人間グーグルたまりdiary

スコーレNo.4/宮下 奈都

【あらすじ】
自由奔放な妹・七葉に比べて自分は平凡だと思っている女の子・津川麻子。
そんな彼女も、中学、高校、大学、就職を通して4つのスコーレ(学校)と出会い、
少女から女性へと変わっていく。
そして、彼女が遅まきながらやっと気づいた自分のいちばん大切なものとは…。
ひとりの女性が悩み苦しみながらも成長する姿を淡く切なく美しく描きあげた傑作。


「太陽のパスタ、豆のスープ」がとてもよかった宮下 奈都さん。
こちらも期待して読みましたが期待通り。

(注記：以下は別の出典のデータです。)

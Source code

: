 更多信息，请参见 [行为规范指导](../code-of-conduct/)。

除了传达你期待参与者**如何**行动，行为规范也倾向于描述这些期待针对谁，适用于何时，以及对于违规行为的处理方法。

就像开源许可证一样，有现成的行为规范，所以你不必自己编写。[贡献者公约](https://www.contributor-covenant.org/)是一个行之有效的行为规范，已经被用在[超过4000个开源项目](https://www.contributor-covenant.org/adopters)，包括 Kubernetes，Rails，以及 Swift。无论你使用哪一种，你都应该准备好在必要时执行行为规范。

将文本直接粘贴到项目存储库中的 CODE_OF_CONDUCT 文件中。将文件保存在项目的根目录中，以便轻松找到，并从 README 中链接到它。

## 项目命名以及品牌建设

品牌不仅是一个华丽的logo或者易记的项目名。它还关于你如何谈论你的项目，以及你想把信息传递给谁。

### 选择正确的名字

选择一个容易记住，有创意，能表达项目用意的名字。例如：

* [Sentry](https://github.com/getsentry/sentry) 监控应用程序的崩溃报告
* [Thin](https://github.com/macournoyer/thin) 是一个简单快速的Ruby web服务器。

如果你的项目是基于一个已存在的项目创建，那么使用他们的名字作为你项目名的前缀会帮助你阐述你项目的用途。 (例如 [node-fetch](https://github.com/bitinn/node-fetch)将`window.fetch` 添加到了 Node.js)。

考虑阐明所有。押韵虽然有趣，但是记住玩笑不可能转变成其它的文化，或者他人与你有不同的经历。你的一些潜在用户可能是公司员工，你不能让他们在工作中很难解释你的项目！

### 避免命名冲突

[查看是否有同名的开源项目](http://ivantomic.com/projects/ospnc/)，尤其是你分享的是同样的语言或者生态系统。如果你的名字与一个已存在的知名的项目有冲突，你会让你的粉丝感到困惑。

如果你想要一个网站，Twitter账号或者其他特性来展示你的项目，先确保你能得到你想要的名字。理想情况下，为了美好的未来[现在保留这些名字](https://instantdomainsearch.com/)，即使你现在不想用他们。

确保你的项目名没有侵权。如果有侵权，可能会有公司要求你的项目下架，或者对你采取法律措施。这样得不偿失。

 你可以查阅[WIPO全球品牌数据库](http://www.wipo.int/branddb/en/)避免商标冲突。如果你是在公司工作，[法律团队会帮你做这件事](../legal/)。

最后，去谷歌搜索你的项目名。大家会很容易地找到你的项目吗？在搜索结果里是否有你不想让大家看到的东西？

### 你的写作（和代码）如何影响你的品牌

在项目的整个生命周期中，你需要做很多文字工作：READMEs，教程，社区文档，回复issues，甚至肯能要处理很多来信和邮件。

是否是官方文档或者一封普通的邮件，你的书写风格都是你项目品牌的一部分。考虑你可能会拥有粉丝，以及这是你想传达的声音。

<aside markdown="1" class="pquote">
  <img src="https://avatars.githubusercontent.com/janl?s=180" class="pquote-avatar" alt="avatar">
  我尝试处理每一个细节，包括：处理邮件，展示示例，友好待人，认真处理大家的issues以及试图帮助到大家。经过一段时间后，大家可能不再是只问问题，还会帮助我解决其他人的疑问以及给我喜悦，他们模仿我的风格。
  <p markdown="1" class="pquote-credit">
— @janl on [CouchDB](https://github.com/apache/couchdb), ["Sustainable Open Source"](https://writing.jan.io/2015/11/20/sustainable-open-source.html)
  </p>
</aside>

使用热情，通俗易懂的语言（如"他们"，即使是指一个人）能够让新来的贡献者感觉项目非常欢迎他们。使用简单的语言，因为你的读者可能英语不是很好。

とっても素敵な1冊でした。

スコーレとは学校という意味。
家族、学校、会社、恋愛、それぞれのスコーレ(学校)を通して
主人公が成長していくストーリーは、決して派手なことは起きないけれど
読んでいて胸が苦しくなったり、あったかくなったり、
女の子だったら、1度は感じたことがありそうな思いや感情が
手に取るように伝わってくる作品。

20歳ごろの自分に読ませてあげたかったな。

最後、素晴らしい人に出会った時の出張のエピソードと
彼の家を訪れた時のエピソードに、個人的に胸がキュンキュンでした。
繊細だけど、ぐいっと引っ張ってくれる男性は素敵だ~!

読んだ後に清々しい気持ちになれる1冊です。女性の方はぜひ。